*Problem description*
In the records that follow, find each line with the word "project" and copy it.

----- Input material

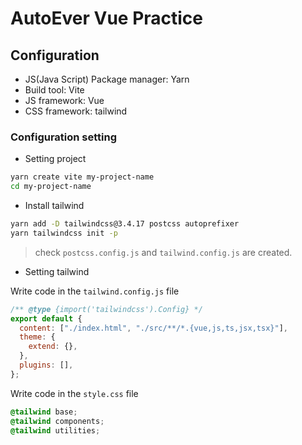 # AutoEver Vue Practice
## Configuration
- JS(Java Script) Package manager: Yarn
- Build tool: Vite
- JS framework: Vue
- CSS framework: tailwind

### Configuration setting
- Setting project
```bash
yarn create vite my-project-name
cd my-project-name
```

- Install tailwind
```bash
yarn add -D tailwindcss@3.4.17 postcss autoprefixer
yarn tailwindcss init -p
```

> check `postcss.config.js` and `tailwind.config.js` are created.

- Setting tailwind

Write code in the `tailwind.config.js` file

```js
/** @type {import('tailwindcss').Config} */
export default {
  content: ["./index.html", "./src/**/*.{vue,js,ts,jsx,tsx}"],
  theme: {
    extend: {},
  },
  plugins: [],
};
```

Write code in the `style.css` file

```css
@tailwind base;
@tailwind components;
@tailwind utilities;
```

----------
----- Input material

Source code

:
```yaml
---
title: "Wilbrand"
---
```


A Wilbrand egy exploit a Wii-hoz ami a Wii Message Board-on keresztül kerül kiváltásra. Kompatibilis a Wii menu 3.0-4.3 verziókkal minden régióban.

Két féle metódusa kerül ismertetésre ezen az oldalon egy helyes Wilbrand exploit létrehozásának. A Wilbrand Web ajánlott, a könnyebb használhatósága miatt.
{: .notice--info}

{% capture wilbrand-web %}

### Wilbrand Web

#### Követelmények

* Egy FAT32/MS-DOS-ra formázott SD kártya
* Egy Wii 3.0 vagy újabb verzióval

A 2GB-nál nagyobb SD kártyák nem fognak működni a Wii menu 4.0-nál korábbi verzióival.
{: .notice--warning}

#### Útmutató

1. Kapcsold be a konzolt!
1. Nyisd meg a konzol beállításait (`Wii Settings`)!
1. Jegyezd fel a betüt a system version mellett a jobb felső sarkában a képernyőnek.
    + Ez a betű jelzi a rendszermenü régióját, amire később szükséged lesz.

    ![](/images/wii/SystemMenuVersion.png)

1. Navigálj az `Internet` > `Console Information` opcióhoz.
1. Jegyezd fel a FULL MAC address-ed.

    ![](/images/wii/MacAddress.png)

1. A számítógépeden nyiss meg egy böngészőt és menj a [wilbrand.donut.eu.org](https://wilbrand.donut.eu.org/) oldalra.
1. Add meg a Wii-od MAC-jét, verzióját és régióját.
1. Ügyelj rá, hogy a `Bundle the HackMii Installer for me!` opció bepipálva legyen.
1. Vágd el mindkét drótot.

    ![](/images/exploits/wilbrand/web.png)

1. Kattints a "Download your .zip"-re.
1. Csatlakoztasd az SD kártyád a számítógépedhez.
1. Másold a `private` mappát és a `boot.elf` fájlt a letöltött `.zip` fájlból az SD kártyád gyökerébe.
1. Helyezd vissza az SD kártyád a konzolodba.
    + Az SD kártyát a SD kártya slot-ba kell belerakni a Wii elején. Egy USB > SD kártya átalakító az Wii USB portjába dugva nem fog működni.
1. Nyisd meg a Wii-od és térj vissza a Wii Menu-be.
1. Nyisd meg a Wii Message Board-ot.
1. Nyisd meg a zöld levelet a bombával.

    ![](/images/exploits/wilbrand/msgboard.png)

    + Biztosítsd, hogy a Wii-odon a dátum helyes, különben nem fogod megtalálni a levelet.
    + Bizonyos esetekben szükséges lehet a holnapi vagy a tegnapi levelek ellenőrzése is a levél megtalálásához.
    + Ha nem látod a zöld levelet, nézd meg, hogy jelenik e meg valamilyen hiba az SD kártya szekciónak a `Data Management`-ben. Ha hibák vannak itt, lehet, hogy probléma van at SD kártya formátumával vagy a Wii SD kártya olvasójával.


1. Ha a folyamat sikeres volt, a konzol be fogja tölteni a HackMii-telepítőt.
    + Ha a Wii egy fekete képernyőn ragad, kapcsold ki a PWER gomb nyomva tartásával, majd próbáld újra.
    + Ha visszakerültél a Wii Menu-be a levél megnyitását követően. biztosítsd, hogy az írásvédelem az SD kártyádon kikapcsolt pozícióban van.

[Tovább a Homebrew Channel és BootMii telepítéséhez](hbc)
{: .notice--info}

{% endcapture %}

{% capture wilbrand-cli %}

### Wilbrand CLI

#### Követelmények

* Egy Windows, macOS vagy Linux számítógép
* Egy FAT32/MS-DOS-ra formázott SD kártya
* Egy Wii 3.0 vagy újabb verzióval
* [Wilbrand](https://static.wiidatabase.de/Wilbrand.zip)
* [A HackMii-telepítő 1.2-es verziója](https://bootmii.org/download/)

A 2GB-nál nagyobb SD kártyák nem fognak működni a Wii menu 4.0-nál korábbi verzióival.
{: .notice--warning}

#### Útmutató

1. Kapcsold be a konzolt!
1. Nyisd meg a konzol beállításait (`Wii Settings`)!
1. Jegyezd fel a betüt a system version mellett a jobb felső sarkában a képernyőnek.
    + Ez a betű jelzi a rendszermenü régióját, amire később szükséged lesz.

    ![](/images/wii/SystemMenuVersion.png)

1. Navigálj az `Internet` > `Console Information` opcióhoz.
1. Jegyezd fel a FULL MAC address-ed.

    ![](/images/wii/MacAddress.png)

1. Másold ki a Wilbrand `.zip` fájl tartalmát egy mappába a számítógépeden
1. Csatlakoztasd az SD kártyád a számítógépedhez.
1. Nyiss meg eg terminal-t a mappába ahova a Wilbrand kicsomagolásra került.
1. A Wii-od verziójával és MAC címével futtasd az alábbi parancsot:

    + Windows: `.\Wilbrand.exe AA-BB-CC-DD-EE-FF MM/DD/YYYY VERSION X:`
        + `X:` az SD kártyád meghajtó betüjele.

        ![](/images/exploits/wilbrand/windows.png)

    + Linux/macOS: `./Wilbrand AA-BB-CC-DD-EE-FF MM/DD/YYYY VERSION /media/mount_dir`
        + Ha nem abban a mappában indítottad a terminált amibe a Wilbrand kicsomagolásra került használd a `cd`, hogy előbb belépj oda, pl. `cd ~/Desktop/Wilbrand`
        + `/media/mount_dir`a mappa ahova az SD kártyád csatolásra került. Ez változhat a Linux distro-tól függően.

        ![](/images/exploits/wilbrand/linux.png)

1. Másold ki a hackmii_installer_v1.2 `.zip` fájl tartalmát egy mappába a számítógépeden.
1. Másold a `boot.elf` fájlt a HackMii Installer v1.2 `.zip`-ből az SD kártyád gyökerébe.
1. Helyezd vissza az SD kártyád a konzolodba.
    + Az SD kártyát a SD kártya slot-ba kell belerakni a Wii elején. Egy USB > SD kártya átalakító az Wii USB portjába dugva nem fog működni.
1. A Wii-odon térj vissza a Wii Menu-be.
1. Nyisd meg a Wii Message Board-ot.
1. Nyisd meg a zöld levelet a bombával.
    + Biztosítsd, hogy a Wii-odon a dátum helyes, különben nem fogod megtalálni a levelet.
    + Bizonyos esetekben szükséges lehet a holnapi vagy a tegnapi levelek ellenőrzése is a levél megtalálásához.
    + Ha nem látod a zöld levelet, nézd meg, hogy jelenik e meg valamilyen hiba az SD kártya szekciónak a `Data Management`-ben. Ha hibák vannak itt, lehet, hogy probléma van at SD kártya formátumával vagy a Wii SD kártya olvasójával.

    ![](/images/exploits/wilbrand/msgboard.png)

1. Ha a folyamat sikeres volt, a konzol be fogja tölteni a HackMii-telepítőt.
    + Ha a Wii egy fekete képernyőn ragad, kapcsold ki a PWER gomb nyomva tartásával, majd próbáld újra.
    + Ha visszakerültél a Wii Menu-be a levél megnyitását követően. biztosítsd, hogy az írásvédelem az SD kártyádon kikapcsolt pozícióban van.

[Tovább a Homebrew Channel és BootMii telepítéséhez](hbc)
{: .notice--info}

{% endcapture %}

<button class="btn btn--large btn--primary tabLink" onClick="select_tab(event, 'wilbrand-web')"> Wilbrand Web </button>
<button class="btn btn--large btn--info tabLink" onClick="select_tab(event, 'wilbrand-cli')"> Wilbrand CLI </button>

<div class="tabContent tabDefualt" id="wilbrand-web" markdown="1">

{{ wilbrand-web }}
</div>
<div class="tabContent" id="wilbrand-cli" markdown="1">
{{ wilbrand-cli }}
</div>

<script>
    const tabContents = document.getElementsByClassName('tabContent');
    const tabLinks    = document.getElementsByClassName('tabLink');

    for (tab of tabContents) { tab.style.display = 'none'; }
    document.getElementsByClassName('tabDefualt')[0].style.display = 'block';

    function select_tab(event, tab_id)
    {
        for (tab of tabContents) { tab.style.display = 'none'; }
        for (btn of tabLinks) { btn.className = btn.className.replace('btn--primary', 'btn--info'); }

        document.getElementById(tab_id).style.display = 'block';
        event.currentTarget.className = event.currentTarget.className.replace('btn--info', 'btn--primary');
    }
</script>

----------
----- Input material

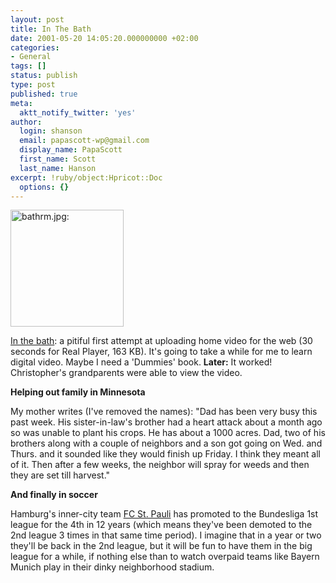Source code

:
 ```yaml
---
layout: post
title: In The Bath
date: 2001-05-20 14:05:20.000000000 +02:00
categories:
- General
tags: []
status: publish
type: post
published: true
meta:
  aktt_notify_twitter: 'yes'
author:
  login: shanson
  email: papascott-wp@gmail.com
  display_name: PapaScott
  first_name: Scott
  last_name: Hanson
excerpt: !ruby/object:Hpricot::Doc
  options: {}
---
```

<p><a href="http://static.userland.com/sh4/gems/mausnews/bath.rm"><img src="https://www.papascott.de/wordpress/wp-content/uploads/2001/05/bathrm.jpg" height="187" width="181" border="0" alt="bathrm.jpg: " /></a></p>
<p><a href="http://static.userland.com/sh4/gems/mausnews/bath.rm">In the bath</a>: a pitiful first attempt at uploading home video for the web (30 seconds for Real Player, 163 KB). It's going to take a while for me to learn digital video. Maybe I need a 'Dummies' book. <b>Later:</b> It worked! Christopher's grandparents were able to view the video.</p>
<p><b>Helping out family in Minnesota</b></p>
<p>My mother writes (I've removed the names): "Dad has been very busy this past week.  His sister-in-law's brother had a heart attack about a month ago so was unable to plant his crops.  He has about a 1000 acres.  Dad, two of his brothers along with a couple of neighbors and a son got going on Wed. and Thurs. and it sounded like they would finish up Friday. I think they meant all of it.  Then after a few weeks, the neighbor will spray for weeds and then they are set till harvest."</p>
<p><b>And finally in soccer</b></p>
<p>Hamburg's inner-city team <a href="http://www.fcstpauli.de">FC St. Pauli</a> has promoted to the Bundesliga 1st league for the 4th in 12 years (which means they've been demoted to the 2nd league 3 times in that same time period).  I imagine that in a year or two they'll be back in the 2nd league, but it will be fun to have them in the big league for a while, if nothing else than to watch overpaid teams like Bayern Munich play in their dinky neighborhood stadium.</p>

----------

*Answer section*
- Setting project
yarn create vite my-project-name
cd my-project-name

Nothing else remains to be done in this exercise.